● **Problem statement**
Reproduce exactly the lines below from the one containing "### Installing from source" through the one containing "## Running the examples", including both, and nothing else.

● **Material supplied**
^^^^^^^^^^^^^^^^
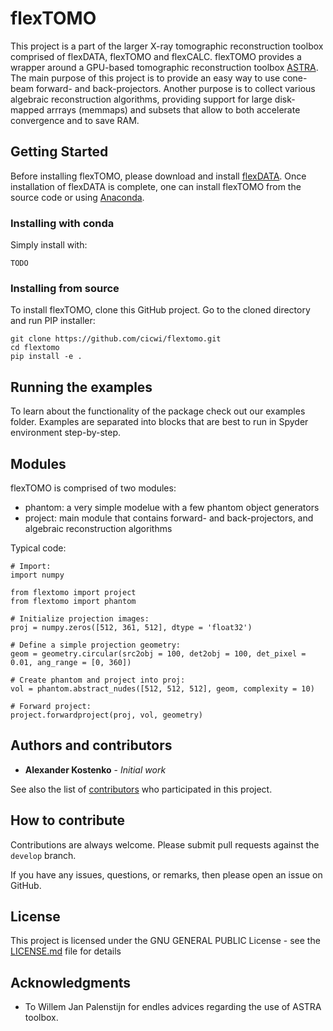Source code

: # flexTOMO

This project is a part of the larger X-ray tomographic reconstruction toolbox comprised of flexDATA, flexTOMO and flexCALC.
flexTOMO provides a wrapper around a GPU-based tomographic reconstruction toolbox [ASTRA](https://www.astra-toolbox.com/).
The main purpose of this project is to provide an easy way to use cone-beam forward- and back-projectors. Another purpose is to collect various algebraic reconstruction algorithms, providing support for large disk-mapped arrrays (memmaps) and subsets that allow to both accelerate convergence and to save RAM.

## Getting Started

Before installing flexTOMO, please download and install [flexDATA](https://github.com/cicwi/flexdata). Once installation of flexDATA is complete, one can install flexTOMO from the source code or using [Anaconda](https://www.anaconda.com/download/).

### Installing with conda

Simply install with:
```
TODO
```

### Installing from source

To install flexTOMO, clone this GitHub project. Go to the cloned directory and run PIP installer:
```
git clone https://github.com/cicwi/flextomo.git
cd flextomo
pip install -e .
```

## Running the examples

To learn about the functionality of the package check out our examples folder. Examples are separated into blocks that are best to run in Spyder environment step-by-step.

## Modules

flexTOMO is comprised of two modules:

* phantom:     a very simple modelue with a few phantom object generators
* project:    main module that contains forward- and back-projectors, and algebraic reconstruction algorithms

Typical code:
```
# Import:
import numpy

from flextomo import project
from flextomo import phantom

# Initialize projection images:    
proj = numpy.zeros([512, 361, 512], dtype = 'float32')

# Define a simple projection geometry:
geom = geometry.circular(src2obj = 100, det2obj = 100, det_pixel = 0.01, ang_range = [0, 360])

# Create phantom and project into proj:
vol = phantom.abstract_nudes([512, 512, 512], geom, complexity = 10)

# Forward project:
project.forwardproject(proj, vol, geometry)
```

## Authors and contributors

* **Alexander Kostenko** - *Initial work*

See also the list of [contributors](https://github.com/cicwi/flexdata/contributors) who participated in this project.

## How to contribute

Contributions are always welcome. Please submit pull requests against the `develop` branch.

If you have any issues, questions, or remarks, then please open an issue on GitHub.

## License

This project is licensed under the GNU GENERAL PUBLIC License - see the [LICENSE.md](LICENSE.md) file for details

## Acknowledgments

* To Willem Jan Palenstijn for endles advices regarding the use of ASTRA toolbox.
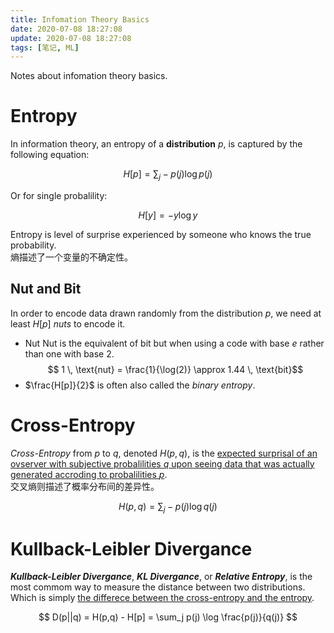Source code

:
 ```yaml
---
title: Infomation Theory Basics
date: 2020-07-08 18:27:08
update: 2020-07-08 18:27:08
tags: [笔记, ML]
---
```


Notes about infomation theory basics.

<!--more-->

# Entropy
In information theory, an entropy of a **distribution** $p$, is captured by the following equation:

$$ H[p] = \sum_j -p(j) \log p(j) $$

Or for single probalility:

$$ H[y] = - y \log y $$

Entropy is level of surprise experienced by someone who knows the true probability.  
熵描述了一个变量的不确定性。

## Nut and Bit

In order to encode data drawn randomly from the distribution $p$, we need at least $H[p]$ *nuts* to encode it.

- Nut
  Nut is the equivalent of bit but when using a code with base $e$ rather than one with base $2$.  
  $$ 1 \, \text{nut} = \frac{1}{\log(2)} \approx 1.44 \, \text{bit}$$
- $\frac{H[p]}{2}$ is often also called the *binary entropy*.

# Cross-Entropy
*Cross-Entropy* from $p$ to $q$, denoted $H(p,q)$, is the <u>expected surprisal of an ovserver with subjective probalilities $q$ upon seeing data that was actually generated accroding to probalilities $p$</u>.  
交叉熵则描述了概率分布间的差异性。

$$H(p,q) = \sum_j -p(j) \log q(j)$$

# Kullback-Leibler Divergance
***Kullback-Leibler Divergance***, ***KL Divergance***, or ***Relative Entropy***, is the most commom way to measure the distance between two distributions. Which is simply <u>the differece between the cross-entropy and the entropy</u>.

$$ D(p||q) = H(p,q) - H[p] = \sum_j p(j) \log \frac{p(j)}{q(j)} $$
^^^^^^^^^^^^^^^^
● **Result**
### Installing from source

To install flexTOMO, clone this GitHub project. Go to the cloned directory and run PIP installer:
```
git clone https://github.com/cicwi/flextomo.git
cd flextomo
pip install -e .
```

## Running the examples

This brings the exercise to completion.